## Given information
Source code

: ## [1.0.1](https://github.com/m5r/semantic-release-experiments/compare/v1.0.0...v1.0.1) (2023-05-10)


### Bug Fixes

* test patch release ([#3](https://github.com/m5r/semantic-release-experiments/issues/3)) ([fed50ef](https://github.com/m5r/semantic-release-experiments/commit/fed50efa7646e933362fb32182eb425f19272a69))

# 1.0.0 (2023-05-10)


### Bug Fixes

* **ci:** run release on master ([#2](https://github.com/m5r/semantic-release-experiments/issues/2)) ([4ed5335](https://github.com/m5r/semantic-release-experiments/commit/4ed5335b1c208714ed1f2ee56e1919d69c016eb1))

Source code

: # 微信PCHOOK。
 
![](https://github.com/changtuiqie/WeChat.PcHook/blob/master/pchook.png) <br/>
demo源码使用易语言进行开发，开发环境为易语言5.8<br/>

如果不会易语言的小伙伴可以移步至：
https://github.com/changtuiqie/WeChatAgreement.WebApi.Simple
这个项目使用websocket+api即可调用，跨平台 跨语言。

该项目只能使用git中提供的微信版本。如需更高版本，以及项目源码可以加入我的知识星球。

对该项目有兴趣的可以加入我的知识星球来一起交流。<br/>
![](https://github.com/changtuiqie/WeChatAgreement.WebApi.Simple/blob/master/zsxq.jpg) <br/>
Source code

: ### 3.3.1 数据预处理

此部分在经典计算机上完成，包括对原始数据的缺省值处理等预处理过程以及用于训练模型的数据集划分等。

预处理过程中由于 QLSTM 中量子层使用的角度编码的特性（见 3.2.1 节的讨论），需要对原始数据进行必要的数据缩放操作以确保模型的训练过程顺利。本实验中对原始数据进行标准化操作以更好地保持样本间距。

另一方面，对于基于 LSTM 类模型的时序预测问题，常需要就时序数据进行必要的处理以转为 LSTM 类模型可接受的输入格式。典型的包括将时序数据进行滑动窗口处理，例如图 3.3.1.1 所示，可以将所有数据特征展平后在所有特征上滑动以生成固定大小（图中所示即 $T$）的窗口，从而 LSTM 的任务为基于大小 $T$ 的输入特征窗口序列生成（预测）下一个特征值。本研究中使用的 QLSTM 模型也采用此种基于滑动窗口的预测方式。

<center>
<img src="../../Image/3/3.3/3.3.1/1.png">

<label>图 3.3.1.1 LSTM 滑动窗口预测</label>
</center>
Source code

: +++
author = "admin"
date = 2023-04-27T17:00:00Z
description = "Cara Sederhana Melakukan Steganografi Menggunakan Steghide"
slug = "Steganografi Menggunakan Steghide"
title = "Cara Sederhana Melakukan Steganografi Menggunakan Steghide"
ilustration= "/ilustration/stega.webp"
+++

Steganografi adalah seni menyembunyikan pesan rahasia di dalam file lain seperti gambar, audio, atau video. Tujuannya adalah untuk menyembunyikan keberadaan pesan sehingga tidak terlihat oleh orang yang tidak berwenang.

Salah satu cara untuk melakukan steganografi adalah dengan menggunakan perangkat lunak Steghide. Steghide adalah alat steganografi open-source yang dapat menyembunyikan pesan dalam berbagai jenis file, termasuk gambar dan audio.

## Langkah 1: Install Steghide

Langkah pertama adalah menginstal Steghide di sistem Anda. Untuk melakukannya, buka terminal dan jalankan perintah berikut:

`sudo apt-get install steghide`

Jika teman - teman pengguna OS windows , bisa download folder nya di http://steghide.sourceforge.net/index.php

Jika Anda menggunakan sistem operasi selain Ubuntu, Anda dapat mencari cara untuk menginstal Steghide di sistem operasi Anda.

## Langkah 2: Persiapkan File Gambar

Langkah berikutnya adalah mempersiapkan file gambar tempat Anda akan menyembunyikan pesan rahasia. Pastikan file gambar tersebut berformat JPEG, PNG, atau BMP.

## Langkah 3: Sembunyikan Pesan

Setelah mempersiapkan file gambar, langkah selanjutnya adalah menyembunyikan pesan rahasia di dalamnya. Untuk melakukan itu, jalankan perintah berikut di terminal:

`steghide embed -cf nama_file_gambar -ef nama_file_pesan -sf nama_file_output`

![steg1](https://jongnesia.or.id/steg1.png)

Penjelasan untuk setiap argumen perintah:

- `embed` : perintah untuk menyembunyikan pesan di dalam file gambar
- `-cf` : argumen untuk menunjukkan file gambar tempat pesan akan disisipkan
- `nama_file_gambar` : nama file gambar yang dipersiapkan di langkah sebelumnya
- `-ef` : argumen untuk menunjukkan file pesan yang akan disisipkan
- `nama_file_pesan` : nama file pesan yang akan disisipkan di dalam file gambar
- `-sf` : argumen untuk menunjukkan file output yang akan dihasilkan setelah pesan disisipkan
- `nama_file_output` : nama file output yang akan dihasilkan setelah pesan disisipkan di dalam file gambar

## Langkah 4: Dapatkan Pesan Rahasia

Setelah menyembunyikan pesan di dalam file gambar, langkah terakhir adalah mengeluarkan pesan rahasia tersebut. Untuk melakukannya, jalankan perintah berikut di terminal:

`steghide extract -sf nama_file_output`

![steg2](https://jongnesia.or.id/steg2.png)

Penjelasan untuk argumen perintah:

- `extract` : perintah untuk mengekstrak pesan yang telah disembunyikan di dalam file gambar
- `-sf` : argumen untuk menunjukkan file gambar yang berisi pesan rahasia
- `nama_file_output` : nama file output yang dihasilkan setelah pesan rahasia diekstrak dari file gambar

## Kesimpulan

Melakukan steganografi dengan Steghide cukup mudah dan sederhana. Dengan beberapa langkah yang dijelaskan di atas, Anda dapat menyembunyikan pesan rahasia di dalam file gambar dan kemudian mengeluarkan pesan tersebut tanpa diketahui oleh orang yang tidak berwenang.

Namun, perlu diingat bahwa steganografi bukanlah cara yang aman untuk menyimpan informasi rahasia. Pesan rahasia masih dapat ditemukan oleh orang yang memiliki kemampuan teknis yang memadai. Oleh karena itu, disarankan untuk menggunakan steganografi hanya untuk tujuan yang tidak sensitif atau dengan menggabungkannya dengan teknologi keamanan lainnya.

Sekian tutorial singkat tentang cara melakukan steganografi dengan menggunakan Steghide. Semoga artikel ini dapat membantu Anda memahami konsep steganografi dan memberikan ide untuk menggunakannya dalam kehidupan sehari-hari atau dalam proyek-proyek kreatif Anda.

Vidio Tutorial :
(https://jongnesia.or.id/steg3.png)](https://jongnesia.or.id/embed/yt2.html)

## What needs to be done
Retype all the data exactly, line for line.

## Answer to the exercise
Source code

: ## [1.0.1](https://github.com/m5r/semantic-release-experiments/compare/v1.0.0...v1.0.1) (2023-05-10)


### Bug Fixes

* test patch release ([#3](https://github.com/m5r/semantic-release-experiments/issues/3)) ([fed50ef](https://github.com/m5r/semantic-release-experiments/commit/fed50efa7646e933362fb32182eb425f19272a69))

# 1.0.0 (2023-05-10)


### Bug Fixes

* **ci:** run release on master ([#2](https://github.com/m5r/semantic-release-experiments/issues/2)) ([4ed5335](https://github.com/m5r/semantic-release-experiments/commit/4ed5335b1c208714ed1f2ee56e1919d69c016eb1))

Source code

: # 微信PCHOOK。
 
![](https://github.com/changtuiqie/WeChat.PcHook/blob/master/pchook.png) <br/>
demo源码使用易语言进行开发，开发环境为易语言5.8<br/>

如果不会易语言的小伙伴可以移步至：
https://github.com/changtuiqie/WeChatAgreement.WebApi.Simple
这个项目使用websocket+api即可调用，跨平台 跨语言。

该项目只能使用git中提供的微信版本。如需更高版本，以及项目源码可以加入我的知识星球。

对该项目有兴趣的可以加入我的知识星球来一起交流。<br/>
![](https://github.com/changtuiqie/WeChatAgreement.WebApi.Simple/blob/master/zsxq.jpg) <br/>
Source code

: ### 3.3.1 数据预处理

此部分在经典计算机上完成，包括对原始数据的缺省值处理等预处理过程以及用于训练模型的数据集划分等。

预处理过程中由于 QLSTM 中量子层使用的角度编码的特性（见 3.2.1 节的讨论），需要对原始数据进行必要的数据缩放操作以确保模型的训练过程顺利。本实验中对原始数据进行标准化操作以更好地保持样本间距。

另一方面，对于基于 LSTM 类模型的时序预测问题，常需要就时序数据进行必要的处理以转为 LSTM 类模型可接受的输入格式。典型的包括将时序数据进行滑动窗口处理，例如图 3.3.1.1 所示，可以将所有数据特征展平后在所有特征上滑动以生成固定大小（图中所示即 $T$）的窗口，从而 LSTM 的任务为基于大小 $T$ 的输入特征窗口序列生成（预测）下一个特征值。本研究中使用的 QLSTM 模型也采用此种基于滑动窗口的预测方式。

<center>
<img src="../../Image/3/3.3/3.3.1/1.png">

<label>图 3.3.1.1 LSTM 滑动窗口预测</label>
</center>
Source code

: +++
author = "admin"
date = 2023-04-27T17:00:00Z
description = "Cara Sederhana Melakukan Steganografi Menggunakan Steghide"
slug = "Steganografi Menggunakan Steghide"
title = "Cara Sederhana Melakukan Steganografi Menggunakan Steghide"
ilustration= "/ilustration/stega.webp"
+++

Steganografi adalah seni menyembunyikan pesan rahasia di dalam file lain seperti gambar, audio, atau video. Tujuannya adalah untuk menyembunyikan keberadaan pesan sehingga tidak terlihat oleh orang yang tidak berwenang.

Salah satu cara untuk melakukan steganografi adalah dengan menggunakan perangkat lunak Steghide. Steghide adalah alat steganografi open-source yang dapat menyembunyikan pesan dalam berbagai jenis file, termasuk gambar dan audio.

## Langkah 1: Install Steghide

Langkah pertama adalah menginstal Steghide di sistem Anda. Untuk melakukannya, buka terminal dan jalankan perintah berikut:

`sudo apt-get install steghide`

Jika teman - teman pengguna OS windows , bisa download folder nya di http://steghide.sourceforge.net/index.php

Jika Anda menggunakan sistem operasi selain Ubuntu, Anda dapat mencari cara untuk menginstal Steghide di sistem operasi Anda.

## Langkah 2: Persiapkan File Gambar

Langkah berikutnya adalah mempersiapkan file gambar tempat Anda akan menyembunyikan pesan rahasia. Pastikan file gambar tersebut berformat JPEG, PNG, atau BMP.

## Langkah 3: Sembunyikan Pesan

Setelah mempersiapkan file gambar, langkah selanjutnya adalah menyembunyikan pesan rahasia di dalamnya. Untuk melakukan itu, jalankan perintah berikut di terminal:

`steghide embed -cf nama_file_gambar -ef nama_file_pesan -sf nama_file_output`

![steg1](https://jongnesia.or.id/steg1.png)

Penjelasan untuk setiap argumen perintah:

- `embed` : perintah untuk menyembunyikan pesan di dalam file gambar
- `-cf` : argumen untuk menunjukkan file gambar tempat pesan akan disisipkan
- `nama_file_gambar` : nama file gambar yang dipersiapkan di langkah sebelumnya
- `-ef` : argumen untuk menunjukkan file pesan yang akan disisipkan
- `nama_file_pesan` : nama file pesan yang akan disisipkan di dalam file gambar
- `-sf` : argumen untuk menunjukkan file output yang akan dihasilkan setelah pesan disisipkan
- `nama_file_output` : nama file output yang akan dihasilkan setelah pesan disisipkan di dalam file gambar

## Langkah 4: Dapatkan Pesan Rahasia

Setelah menyembunyikan pesan di dalam file gambar, langkah terakhir adalah mengeluarkan pesan rahasia tersebut. Untuk melakukannya, jalankan perintah berikut di terminal:

`steghide extract -sf nama_file_output`

![steg2](https://jongnesia.or.id/steg2.png)

Penjelasan untuk argumen perintah:

- `extract` : perintah untuk mengekstrak pesan yang telah disembunyikan di dalam file gambar
- `-sf` : argumen untuk menunjukkan file gambar yang berisi pesan rahasia
- `nama_file_output` : nama file output yang dihasilkan setelah pesan rahasia diekstrak dari file gambar

## Kesimpulan

Melakukan steganografi dengan Steghide cukup mudah dan sederhana. Dengan beberapa langkah yang dijelaskan di atas, Anda dapat menyembunyikan pesan rahasia di dalam file gambar dan kemudian mengeluarkan pesan tersebut tanpa diketahui oleh orang yang tidak berwenang.

Namun, perlu diingat bahwa steganografi bukanlah cara yang aman untuk menyimpan informasi rahasia. Pesan rahasia masih dapat ditemukan oleh orang yang memiliki kemampuan teknis yang memadai. Oleh karena itu, disarankan untuk menggunakan steganografi hanya untuk tujuan yang tidak sensitif atau dengan menggabungkannya dengan teknologi keamanan lainnya.

Sekian tutorial singkat tentang cara melakukan steganografi dengan menggunakan Steghide. Semoga artikel ini dapat membantu Anda memahami konsep steganografi dan memberikan ide untuk menggunakannya dalam kehidupan sehari-hari atau dalam proyek-proyek kreatif Anda.

Vidio Tutorial :
(https://jongnesia.or.id/steg3.png)](https://jongnesia.or.id/embed/yt2.html)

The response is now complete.